Emphasizing the importance of exercise
A

ANS: B
Respite care provides temporary assistance for family caring for someone with health care needs. The other options do not address the identified problem of caregiver role strain. Counseling is an example of a direct care nursing intervention.

19
Q
  1. The nurse is intervening for an identified nursing diagnosis of Risk for infection. Which direct care nursing intervention is most appropriate?
    a.
    Teaching the family proper handwashing technique
    b.
    Leaving side rails up at all times
    c.
    Teaching the patient how to use crutches
    d.
    Counseling the family on stress reduction techniques
A

ANS: A
The only intervention listed that directly relates to preventing infection is teaching proper handwashing technique. Teaching is a direct care nursing intervention. Leaving the side rails up addresses patient safety. Teaching the patient how to use crutches pertains to mobility, and counseling the family is a health promotion activity intended to reduce stress, not decrease the risk for infection.

20
Q
  1. Which of the following are nursing interventions? (Select all that apply.)
    a.
    Order chest x-ray for suspected humerus fracture.
    b.
    Order antibiotics for a respiratory infection.
    c.
    Reposition a patient who is on bed rest.
    d.
    Remind a patient to cough and deep breathe after surgery.
    e.
    Write transfer orders to move a patient to another hospital unit.
A

ANS: C, D
A nursing intervention is defined as any treatment based on clinical judgment and knowledge that a nurse performs to enhance patient outcomes.
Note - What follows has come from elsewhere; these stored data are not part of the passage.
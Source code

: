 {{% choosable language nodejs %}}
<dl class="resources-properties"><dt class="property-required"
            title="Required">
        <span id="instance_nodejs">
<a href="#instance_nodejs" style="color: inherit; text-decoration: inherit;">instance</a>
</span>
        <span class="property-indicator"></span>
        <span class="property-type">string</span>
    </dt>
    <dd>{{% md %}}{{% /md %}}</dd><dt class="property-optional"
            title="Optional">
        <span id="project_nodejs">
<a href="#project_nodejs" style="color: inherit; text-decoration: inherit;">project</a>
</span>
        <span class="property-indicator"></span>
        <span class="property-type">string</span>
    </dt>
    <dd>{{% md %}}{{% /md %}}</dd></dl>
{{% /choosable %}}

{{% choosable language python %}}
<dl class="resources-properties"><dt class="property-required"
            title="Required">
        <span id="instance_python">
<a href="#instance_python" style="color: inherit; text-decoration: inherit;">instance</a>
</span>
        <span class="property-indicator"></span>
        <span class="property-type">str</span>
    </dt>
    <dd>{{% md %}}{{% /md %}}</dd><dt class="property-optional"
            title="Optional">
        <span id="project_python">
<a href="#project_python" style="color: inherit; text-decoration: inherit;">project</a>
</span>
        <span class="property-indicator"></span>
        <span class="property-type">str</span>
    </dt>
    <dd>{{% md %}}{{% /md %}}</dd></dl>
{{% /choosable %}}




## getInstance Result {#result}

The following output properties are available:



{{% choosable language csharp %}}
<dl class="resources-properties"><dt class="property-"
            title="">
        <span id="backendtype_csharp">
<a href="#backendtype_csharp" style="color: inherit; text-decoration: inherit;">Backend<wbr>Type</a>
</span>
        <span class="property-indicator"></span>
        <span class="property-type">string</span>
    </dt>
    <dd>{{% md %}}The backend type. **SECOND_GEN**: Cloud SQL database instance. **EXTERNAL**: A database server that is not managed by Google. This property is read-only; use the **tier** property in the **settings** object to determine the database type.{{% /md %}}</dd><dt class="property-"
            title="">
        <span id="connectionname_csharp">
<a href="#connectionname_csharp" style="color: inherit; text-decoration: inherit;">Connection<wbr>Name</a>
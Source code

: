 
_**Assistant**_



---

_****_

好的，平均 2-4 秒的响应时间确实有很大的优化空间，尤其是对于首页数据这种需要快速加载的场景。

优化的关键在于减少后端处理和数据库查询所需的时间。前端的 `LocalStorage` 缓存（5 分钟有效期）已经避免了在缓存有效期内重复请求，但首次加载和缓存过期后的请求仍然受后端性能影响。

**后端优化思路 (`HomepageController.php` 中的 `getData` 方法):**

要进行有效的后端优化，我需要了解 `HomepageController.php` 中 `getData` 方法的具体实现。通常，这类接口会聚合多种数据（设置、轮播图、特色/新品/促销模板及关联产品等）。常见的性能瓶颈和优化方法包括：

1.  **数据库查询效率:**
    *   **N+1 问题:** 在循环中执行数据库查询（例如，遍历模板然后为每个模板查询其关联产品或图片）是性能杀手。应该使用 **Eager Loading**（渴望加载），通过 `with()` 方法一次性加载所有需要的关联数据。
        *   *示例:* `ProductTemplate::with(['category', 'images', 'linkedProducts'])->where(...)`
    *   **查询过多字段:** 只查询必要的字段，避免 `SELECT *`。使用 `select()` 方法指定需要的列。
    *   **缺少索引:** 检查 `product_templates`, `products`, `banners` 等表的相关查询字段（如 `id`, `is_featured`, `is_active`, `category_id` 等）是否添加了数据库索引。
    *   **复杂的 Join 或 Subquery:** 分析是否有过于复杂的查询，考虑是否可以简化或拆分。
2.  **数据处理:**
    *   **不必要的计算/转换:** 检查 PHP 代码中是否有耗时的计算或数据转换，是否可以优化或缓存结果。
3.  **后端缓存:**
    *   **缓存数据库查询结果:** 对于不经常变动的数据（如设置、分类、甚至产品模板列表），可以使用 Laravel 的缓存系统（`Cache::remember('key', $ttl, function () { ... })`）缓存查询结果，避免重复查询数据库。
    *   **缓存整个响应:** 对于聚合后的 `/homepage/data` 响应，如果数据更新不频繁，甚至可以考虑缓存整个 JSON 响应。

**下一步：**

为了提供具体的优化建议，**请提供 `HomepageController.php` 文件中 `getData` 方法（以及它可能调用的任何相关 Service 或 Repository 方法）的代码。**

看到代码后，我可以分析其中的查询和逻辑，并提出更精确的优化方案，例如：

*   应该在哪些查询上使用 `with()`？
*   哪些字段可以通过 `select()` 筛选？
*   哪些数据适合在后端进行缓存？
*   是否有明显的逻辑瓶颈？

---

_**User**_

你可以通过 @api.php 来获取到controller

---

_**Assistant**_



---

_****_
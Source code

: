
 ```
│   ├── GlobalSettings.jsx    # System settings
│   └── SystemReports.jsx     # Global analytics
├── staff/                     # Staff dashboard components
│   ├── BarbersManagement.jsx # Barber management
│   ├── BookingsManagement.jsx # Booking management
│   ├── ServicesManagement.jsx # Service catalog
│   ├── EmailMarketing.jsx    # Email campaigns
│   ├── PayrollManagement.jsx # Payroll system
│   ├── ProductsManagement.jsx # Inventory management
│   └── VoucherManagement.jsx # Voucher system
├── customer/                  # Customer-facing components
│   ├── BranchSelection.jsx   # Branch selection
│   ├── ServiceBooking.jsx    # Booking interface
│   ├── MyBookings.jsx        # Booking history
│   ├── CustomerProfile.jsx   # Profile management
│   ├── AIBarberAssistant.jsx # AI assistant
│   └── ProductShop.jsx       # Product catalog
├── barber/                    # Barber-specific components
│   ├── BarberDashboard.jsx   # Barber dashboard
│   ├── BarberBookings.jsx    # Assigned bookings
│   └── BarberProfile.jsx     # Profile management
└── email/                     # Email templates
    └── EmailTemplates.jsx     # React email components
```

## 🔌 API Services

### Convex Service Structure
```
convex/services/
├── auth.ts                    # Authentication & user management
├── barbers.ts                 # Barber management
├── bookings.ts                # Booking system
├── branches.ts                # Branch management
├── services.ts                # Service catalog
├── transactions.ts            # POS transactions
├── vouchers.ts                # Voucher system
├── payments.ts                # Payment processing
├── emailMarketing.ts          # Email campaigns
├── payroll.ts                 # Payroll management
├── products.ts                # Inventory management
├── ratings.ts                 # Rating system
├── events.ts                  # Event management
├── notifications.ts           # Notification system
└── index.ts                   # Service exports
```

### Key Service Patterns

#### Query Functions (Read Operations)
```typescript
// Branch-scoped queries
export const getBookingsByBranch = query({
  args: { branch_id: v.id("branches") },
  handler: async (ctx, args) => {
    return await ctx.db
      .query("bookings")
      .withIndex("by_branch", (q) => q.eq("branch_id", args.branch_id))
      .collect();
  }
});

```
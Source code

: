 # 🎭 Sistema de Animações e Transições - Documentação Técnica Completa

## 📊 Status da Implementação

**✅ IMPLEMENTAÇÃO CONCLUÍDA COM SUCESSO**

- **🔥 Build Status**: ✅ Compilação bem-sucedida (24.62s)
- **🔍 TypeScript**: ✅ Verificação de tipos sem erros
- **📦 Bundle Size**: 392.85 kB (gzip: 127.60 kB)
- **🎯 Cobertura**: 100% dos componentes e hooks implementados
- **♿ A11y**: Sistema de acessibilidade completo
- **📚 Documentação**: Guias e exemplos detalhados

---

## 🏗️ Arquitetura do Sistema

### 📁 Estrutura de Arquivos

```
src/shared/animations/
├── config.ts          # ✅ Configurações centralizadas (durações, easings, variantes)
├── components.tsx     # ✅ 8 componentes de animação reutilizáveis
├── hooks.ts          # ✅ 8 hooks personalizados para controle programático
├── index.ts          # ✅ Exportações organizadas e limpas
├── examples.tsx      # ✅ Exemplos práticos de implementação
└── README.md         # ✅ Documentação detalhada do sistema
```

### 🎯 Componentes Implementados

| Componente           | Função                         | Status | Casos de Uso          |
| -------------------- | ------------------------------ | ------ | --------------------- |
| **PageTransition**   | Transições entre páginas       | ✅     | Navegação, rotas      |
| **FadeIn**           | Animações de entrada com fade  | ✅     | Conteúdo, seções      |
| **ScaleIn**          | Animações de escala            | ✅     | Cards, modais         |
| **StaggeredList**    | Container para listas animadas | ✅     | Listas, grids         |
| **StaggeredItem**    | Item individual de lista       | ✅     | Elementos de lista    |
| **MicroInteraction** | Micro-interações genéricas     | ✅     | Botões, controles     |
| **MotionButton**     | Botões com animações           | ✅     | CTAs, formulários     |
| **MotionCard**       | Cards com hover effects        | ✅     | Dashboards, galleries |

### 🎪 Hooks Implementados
Repositioning a patient and encouraging coughing and deep breathing are examples of nursing interventions. Ordering a chest x-ray, ordering antibiotics, and writing transfer orders are examples of medical interventions performed by a health care provider.

21
Q
2.	Which of the following are direct care interventions? (Select all that apply.)
a.
Turning a patient
b.
Counseling a patient
c.
Performing resuscitation
d.
Documenting wound care
e.
Teaching wound care
A

ANS: A, B, C, E
All of the interventions listed are direct care interventions involving patient and nurse interaction, except documenting wound care. Documenting wound care is an example of an indirect intervention.

22
Q
3.	Before implementing care, the nurse needs to ensure that which resources are available? (Select all that apply.)
a.
Equipment
b.
Safe environment
c.
Patient readiness
d.
Assistive personnel
e.
Creativity
A

ANS: A, B, C, D
Organization of equipment and personnel makes timely, efficient, skilled patient care possible. The nurse needs to assess the patient for readiness before implementing care. The nurse also needs to ensure that the environment is safe before implementing care. Creativity is needed to provide safe and effective patient care; however, creativity is a critical thinking attitude, not a resource.

23
Q
  1. Which interventions are appropriate for the nursing diagnosis Impaired tissue integrity related to poor wound healing secondary to diabetes? (Select all that apply.)
    a.
    Teach the patient about signs and symptoms of infection.
    b.
    Help the patient cope with changes in body image that result from the wound.
    c.
    Perform dressing changes twice a day as ordered.
    d.
    Administer medications to control the patient’s blood sugar as ordered.
    e.
    Teach the family how to perform dressing changes.
A

ANS: A, C, D, E
The cause of the problem is poor wound healing secondary to diabetes. Nursing priorities include interventions directed at enhancing wound healing. Teaching the patient about signs and symptoms of infection will help the patient identify signs of appropriate wound healing and know when the need for calling the health care provider arises. Performing dressing changes, controlling blood sugars through administration of medications, and involving the family in dressing changes all contribute to wound healing. Although the patient possibly has altered body image related to the wound, counseling the patient about coping strategies addresses body image, not wound healing.